BRIEF
Print the lines below exactly, beginning with the one that contains "especí­fica del sistema." and stopping after the last line.

== RECORDS FOR THE EXERCISE

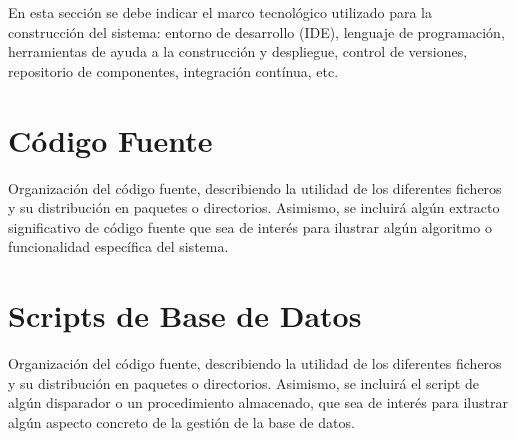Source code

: En esta sección se debe indicar el marco tecnológico utilizado para la construcción del sistema: entorno de desarrollo (IDE), lenguaje de programación, herramientas de ayuda a la construcción y despliegue, control de versiones, repositorio de componentes, integración contí­nua, etc.



\section{Código Fuente}
Organización del código fuente, describiendo la utilidad de los diferentes ficheros y su distribución en paquetes o directorios. Asimismo, se incluirá algún extracto significativo de código fuente que sea de interés para ilustrar algún algoritmo o funcionalidad especí­fica del sistema.

\section{Scripts de Base de Datos}
Organización del código fuente, describiendo la utilidad de los diferentes ficheros y su distribución en paquetes o directorios. Asimismo, se incluirá el script de algún disparador o un procedimiento almacenado, que sea de interés para ilustrar algún aspecto concreto de la gestión de la base de datos.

====

SOLUTION TO THE EXERCISE
Organización del código fuente, describiendo la utilidad de los diferentes ficheros y su distribución en paquetes o directorios. Asimismo, se incluirá algún extracto significativo de código fuente que sea de interés para ilustrar algún algoritmo o funcionalidad especí­fica del sistema.

\section{Scripts de Base de Datos}
Organización del código fuente, describiendo la utilidad de los diferentes ficheros y su distribución en paquetes o directorios. Asimismo, se incluirá el script de algún disparador o un procedimiento almacenado, que sea de interés para ilustrar algún aspecto concreto de la gestión de la base de datos.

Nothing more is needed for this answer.